La Resurrezione O
Théâtre des Champs-Élysées • Paris • 01/04/2009
|
Sous la direction d'Emmanuelle Haïm, le Concert d'Astrée a donné une version magistrale de La Resurrezione. Avec cet oratorio créé à Rome en 1708, Emmanuelle Haïm semble poursuivre une exploration chronologique des oratorios de Haendel, amorcée avec Il trionfo del Tempo e del Disinganno, premier oratorio de Haendel écrit en 1707.
Le plateau vocal réuni est exceptionnel. Les cinq voix sont idéalement différenciées, affichent chacune une technique vocale superbe et se complètent très bien dans les ensembles. Pour les deux choeurs qui closent chaque partie, Lucifer vient même se joindre aux autres pour chanter la basse !

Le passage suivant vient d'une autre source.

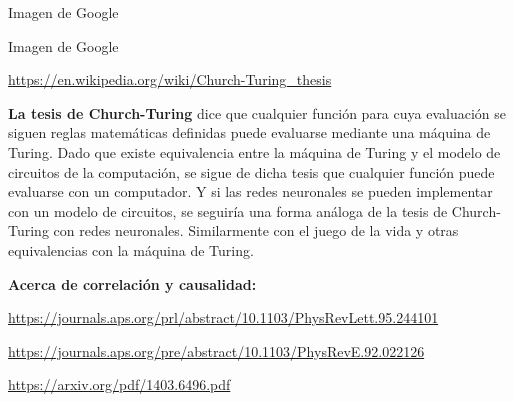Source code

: \documentclass[10pd,hyperref={colorlinks=true}]{beamer}
\begin{document}

\begin{frame}{}

 \vfill
 \centerline{}
 \vfill
 \centerline{}
 \vfill
 \centerline{\tiny Imagen de Google}
 \vfill

 \end{frame}


\begin{frame}{}

 \vfill
 \centerline{}
 \vfill
 \centerline{\tiny Imagen de Google}

 \vfill

\end{frame}


\begin{frame}{}
 \vfill

\url{https://en.wikipedia.org/wiki/Church-Turing_thesis}
 \vfill

{\bf La tesis de Church-Turing} dice que cualquier función para cuya 
evaluación se siguen reglas matemáticas definidas puede evaluarse 
mediante una máquina de Turing. Dado que existe equivalencia entre la 
máquina de Turing y el modelo de circuitos de la computación, se sigue 
de dicha tesis que cualquier función puede evaluarse con un computador. 
Y si las redes neuronales se pueden implementar con un modelo de 
circuitos, se seguiría una forma análoga de la tesis de Church-Turing 
con redes neuronales. Similarmente con el juego de la vida y otras 
equivalencias con la máquina de Turing.

 \vfill

\centerline{\bf Acerca de correlación y causalidad:}

\url{https://journals.aps.org/prl/abstract/10.1103/PhysRevLett.95.244101}

\url{https://journals.aps.org/pre/abstract/10.1103/PhysRevE.92.022126}

\url{https://arxiv.org/pdf/1403.6496.pdf}

 \vfill

 \end{frame}
\end{document}
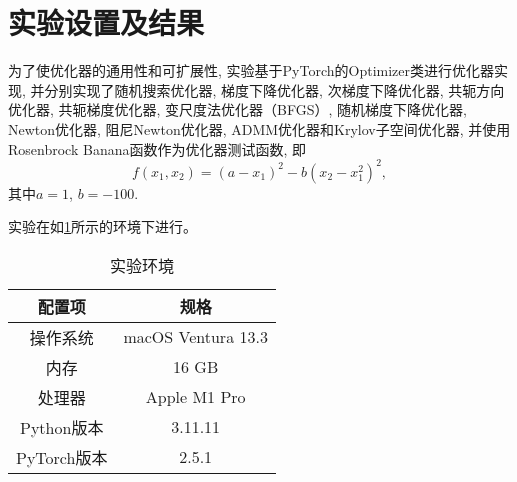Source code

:\section{实验设置及结果}

为了使优化器的通用性和可扩展性, 实验基于PyTorch的Optimizer类进行优化器实现, 并分别实现了随机搜索优化器, 梯度下降优化器, 次梯度下降优化器, 共轭方向优化器, 共轭梯度优化器, 变尺度法优化器（BFGS）, 随机梯度下降优化器, Newton优化器, 阻尼Newton优化器, ADMM优化器和Krylov子空间优化器, 并使用Rosenbrock Banana函数作为优化器测试函数, 即
\begin{equation*}
    f(x_1, x_2)=(a-x_1)^2-b(x_2-x_1^2)^2,
\end{equation*}
其中$a=1$, $b=-100$.

实验在如\cref{table:exp env}所示的环境下进行。
\begin{table}[ht]
    \centering
    \caption{实验环境}
    \label{table:exp env}
    \begin{tabular}{cc}
        \toprule
        配置项 & 规格 \\
        \midrule
        操作系统 & macOS Ventura 13.3 \\
        内存 & 16 GB \\
        处理器 & Apple M1 Pro \\
        Python版本 & 3.11.11 \\
        PyTorch版本 & 2.5.1 \\
        \bottomrule
    \end{tabular}
\end{table}
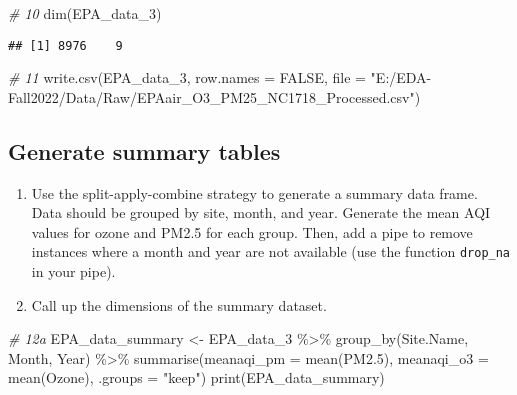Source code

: \documentclass[
]{article}
\newenvironment{Shaded}{\begin{snugshade}}{\end{snugshade}}
\newcommand{\AttributeTok}[1]{\textcolor[rgb]{0.77,0.63,0.00}{#1}}
\newcommand{\CommentTok}[1]{\textcolor[rgb]{0.56,0.35,0.01}{\textit{#1}}}
\newcommand{\ConstantTok}[1]{\textcolor[rgb]{0.00,0.00,0.00}{#1}}
\newcommand{\FloatTok}[1]{\textcolor[rgb]{0.00,0.00,0.81}{#1}}
\newcommand{\FunctionTok}[1]{\textcolor[rgb]{0.00,0.00,0.00}{#1}}
\newcommand{\NormalTok}[1]{#1}
\newcommand{\OtherTok}[1]{\textcolor[rgb]{0.56,0.35,0.01}{#1}}
\newcommand{\SpecialCharTok}[1]{\textcolor[rgb]{0.00,0.00,0.00}{#1}}
\newcommand{\StringTok}[1]{\textcolor[rgb]{0.31,0.60,0.02}{#1}}
\begin{document}
\begin{Shaded}
\begin{Highlighting}[]
\CommentTok{\# 10}
\FunctionTok{dim}\NormalTok{(EPA\_data\_3)}
\end{Highlighting}
\end{Shaded}

\begin{verbatim}
## [1] 8976    9
\end{verbatim}

\begin{Shaded}
\begin{Highlighting}[]
\CommentTok{\# 11}
\FunctionTok{write.csv}\NormalTok{(EPA\_data\_3, }\AttributeTok{row.names =} \ConstantTok{FALSE}\NormalTok{, }\AttributeTok{file =} \StringTok{"E:/EDA{-}Fall2022/Data/Raw/EPAair\_O3\_PM25\_NC1718\_Processed.csv"}\NormalTok{)}
\end{Highlighting}
\end{Shaded}

\hypertarget{generate-summary-tables}{%
\subsection{Generate summary tables}\label{generate-summary-tables}}

\begin{enumerate}
\def\labelenumi{\arabic{enumi}.}
\setcounter{enumi}{11}
\item
  Use the split-apply-combine strategy to generate a summary data frame.
  Data should be grouped by site, month, and year. Generate the mean AQI
  values for ozone and PM2.5 for each group. Then, add a pipe to remove
  instances where a month and year are not available (use the function
  \texttt{drop\_na} in your pipe).
\item
  Call up the dimensions of the summary dataset.
\end{enumerate}

\begin{Shaded}
\begin{Highlighting}[]
\CommentTok{\# 12a}
\NormalTok{EPA\_data\_summary }\OtherTok{\textless{}{-}}\NormalTok{ EPA\_data\_3 }\SpecialCharTok{\%\textgreater{}\%}
    \FunctionTok{group\_by}\NormalTok{(Site.Name, Month, Year) }\SpecialCharTok{\%\textgreater{}\%}
    \FunctionTok{summarise}\NormalTok{(}\AttributeTok{meanaqi\_pm =} \FunctionTok{mean}\NormalTok{(PM2}\FloatTok{.5}\NormalTok{), }\AttributeTok{meanaqi\_o3 =} \FunctionTok{mean}\NormalTok{(Ozone), }\AttributeTok{.groups =} \StringTok{"keep"}\NormalTok{)}
\FunctionTok{print}\NormalTok{(EPA\_data\_summary)}
\end{Highlighting}
\end{Shaded}
\end{document}
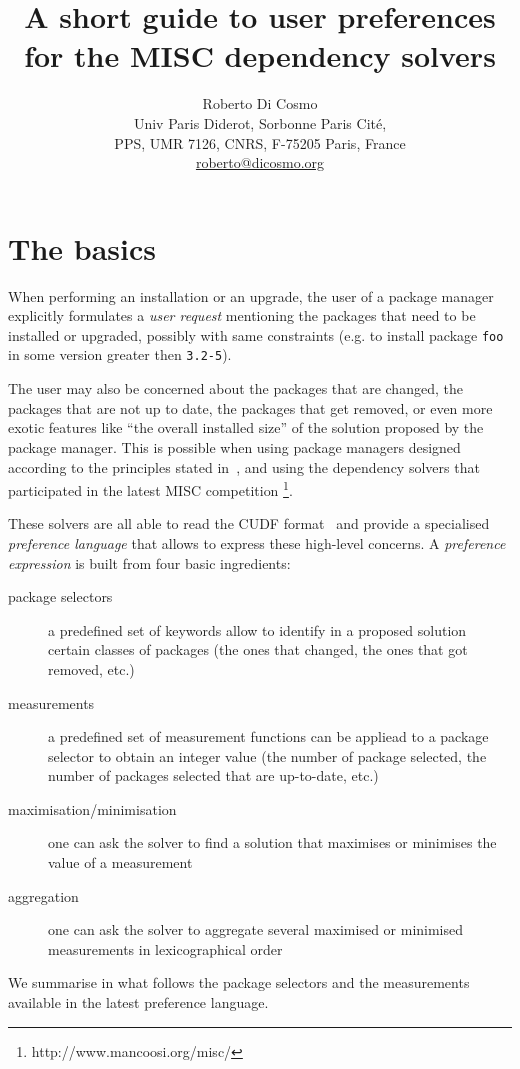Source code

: \documentclass{article}
\title{A short guide to {\bf user preferences}\\ for the MISC dependency solvers}
\author{Roberto Di Cosmo\\Univ Paris Diderot, Sorbonne Paris Cit\'e,\\ PPS, UMR 7126, CNRS,
    F-75205 Paris, France\\\url{roberto@dicosmo.org}}
\date{\DATE{}}
\begin{document}
\maketitle

\section{The basics}

When performing an installation or an upgrade, the user of a package manager 
explicitly formulates a \emph{user request} mentioning the packages that need
to be installed or upgraded, possibly with same constraints (e.g. to
install package \texttt{foo} in some version greater then \texttt{3.2-5}).

The user may also be concerned about the packages that are changed, the packages
that are not up to date, the packages that get removed, or even more exotic
features like “the overall installed size” of the solution proposed by the
package manager. This is possible when using package managers designed
according to the principles stated in~\cite{DepSolversNP2012}, and
using the dependency solvers that participated in the latest MISC competition
\footnote{http://www.mancoosi.org/misc/}.

These solvers are all able to read the CUDF format~\cite{mancoosi-tr3} and provide
a specialised \emph{preference language} that allows to express these high-level
concerns.  A \emph{preference expression} is built from four basic ingredients:
\begin{description}
  \item[package selectors] a predefined set of keywords allow to identify in a proposed solution
                           certain classes of packages (the ones that changed, the ones that got removed, etc.)
  \item[measurements] a predefined set of measurement functions can be appliead to a package selector
                      to obtain an integer value (the number of package selected, the number of packages selected that are up-to-date, etc.)
  \item[maximisation/minimisation] one can ask the solver to find a solution that maximises or minimises the value of a measurement 
  \item[aggregation] one can ask the solver to aggregate several maximised or minimised measurements in lexicographical order
\end{description}

We summarise in what follows the package selectors and the measurements available in the latest preference language.
\end{document}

Dans cet oratorio, Haendel a merveilleusement dépeint des sentiments contrastés sur un livret de très bonne facture. De nombreux airs se retrouveront dans ses opéras avec d'autres paroles. On y retrouve la même forme d'aria da capo et les mêmes airs de comparaison (paragone), bucoliques ("Augelletti, ruscelleti" !) ou de rage, tel "O voi, dell'Erebo" de Lucifer qui deviendra l'année suivante "Col raggio placido" dans Agrippina.
Si Haendel avait connu Lorenzo Regazzo, il l'aurait certainement engagé pour chanter Lucifer ! Souvent apprécié ici-même, il y déploie sa verve coutumière - et a même cessé de chanter d'un côté de la bouche ! Camilla Tilling, admirée à chacune de ses apparitions aixoises ou parisiennes, sonne légère dans son premier air mais est ensuite admirable. Kate Royal a une voix tout aussi superbe, empreinte de chaleur et de douceur quand elle dialogue avec les flûtes dans son premier air. Sonia Prina, elle aussi souvent appréciée, ne force pas son émission et est comme à son habitude très expressive. Toby Spence n'en finit pas de mûrir et de s'améliorer vocalement. Il convient ce soir étonnamment bien à un rôle que l'on aurait jugé naguère trop grave pour lui. Il réussit à relier un médium corsé avec des incursions claires et douces dans l'aigu.
Emmanuelle Haïm et son ensemble collent de manière inouïe à l'expression de chaque sentiment. Pour l'air de Marie-Madeleine "Per me già di morir", les flûtes créent une coloration incroyable ! Pour l'air de Saint Jean "Cosi la tortorella", les inquiétants motifs descendants des cordes contrastent idéalement avec la mélodie qui plane au-dessus en compagnie de la flûte traversière. L'ensemble est remarquable par sa finesse, sa netteté d'attaque et sa conduite des phrases musicales. On ne regrettera que le tempo délirant de "Naufragando va per l'onde" - qui permet quand même un beau contraste avec sa partie centrale plus lente.
À écouter ultérieurement sur France-Musique.